[Work item] Print the first line of the records below and every line after it, up to and including the line with "3. Customise the". Print nothing else.

((

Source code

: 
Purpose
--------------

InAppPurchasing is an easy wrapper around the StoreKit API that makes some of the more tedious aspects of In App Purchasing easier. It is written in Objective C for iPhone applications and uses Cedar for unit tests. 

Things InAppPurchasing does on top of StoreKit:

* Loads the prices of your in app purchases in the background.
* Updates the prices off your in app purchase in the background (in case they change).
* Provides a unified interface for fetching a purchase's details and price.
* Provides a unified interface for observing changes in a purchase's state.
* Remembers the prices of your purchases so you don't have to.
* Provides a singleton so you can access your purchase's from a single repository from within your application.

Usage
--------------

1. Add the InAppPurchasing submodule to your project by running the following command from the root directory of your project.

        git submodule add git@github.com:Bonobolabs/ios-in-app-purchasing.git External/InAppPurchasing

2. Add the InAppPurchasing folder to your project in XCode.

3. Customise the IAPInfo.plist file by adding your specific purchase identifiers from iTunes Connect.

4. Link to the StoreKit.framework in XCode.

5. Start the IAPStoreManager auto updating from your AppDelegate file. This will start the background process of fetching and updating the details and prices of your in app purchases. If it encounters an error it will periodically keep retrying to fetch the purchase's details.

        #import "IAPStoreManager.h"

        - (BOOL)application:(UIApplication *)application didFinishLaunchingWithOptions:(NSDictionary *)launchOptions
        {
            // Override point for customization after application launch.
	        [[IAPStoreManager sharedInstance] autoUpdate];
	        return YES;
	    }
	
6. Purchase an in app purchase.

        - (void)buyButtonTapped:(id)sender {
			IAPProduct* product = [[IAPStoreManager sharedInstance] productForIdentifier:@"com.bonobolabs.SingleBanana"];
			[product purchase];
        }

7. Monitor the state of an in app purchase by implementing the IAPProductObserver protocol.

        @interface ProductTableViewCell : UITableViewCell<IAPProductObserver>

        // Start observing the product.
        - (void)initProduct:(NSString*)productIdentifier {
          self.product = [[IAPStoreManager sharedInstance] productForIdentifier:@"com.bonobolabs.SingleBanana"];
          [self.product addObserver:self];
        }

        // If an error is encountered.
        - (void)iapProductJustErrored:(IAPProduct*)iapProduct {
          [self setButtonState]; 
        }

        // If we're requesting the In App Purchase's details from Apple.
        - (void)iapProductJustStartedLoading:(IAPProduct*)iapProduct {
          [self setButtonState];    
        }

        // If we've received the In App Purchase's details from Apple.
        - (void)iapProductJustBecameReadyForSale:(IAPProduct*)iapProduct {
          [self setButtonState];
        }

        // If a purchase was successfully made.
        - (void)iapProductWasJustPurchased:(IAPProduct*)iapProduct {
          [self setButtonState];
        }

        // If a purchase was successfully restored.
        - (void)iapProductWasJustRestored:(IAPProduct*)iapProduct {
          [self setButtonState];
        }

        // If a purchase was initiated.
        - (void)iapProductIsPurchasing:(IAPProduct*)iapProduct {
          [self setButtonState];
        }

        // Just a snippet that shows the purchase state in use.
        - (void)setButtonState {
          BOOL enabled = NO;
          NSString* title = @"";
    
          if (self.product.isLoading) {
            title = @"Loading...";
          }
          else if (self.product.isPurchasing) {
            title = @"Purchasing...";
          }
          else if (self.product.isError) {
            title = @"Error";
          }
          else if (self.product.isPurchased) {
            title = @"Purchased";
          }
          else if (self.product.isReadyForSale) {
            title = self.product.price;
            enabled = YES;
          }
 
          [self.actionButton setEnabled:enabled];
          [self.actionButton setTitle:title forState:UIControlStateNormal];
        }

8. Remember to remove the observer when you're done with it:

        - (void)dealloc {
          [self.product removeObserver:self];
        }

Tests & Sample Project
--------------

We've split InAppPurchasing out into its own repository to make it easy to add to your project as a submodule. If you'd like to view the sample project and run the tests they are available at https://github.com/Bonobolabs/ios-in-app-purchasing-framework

))

[Task result]
Source code

: 
Purpose
--------------

InAppPurchasing is an easy wrapper around the StoreKit API that makes some of the more tedious aspects of In App Purchasing easier. It is written in Objective C for iPhone applications and uses Cedar for unit tests. 

Things InAppPurchasing does on top of StoreKit:

* Loads the prices of your in app purchases in the background.
* Updates the prices off your in app purchase in the background (in case they change).
* Provides a unified interface for fetching a purchase's details and price.
* Provides a unified interface for observing changes in a purchase's state.
* Remembers the prices of your purchases so you don't have to.
* Provides a singleton so you can access your purchase's from a single repository from within your application.

Usage
--------------

1. Add the InAppPurchasing submodule to your project by running the following command from the root directory of your project.

        git submodule add git@github.com:Bonobolabs/ios-in-app-purchasing.git External/InAppPurchasing

2. Add the InAppPurchasing folder to your project in XCode.

3. Customise the IAPInfo.plist file by adding your specific purchase identifiers from iTunes Connect.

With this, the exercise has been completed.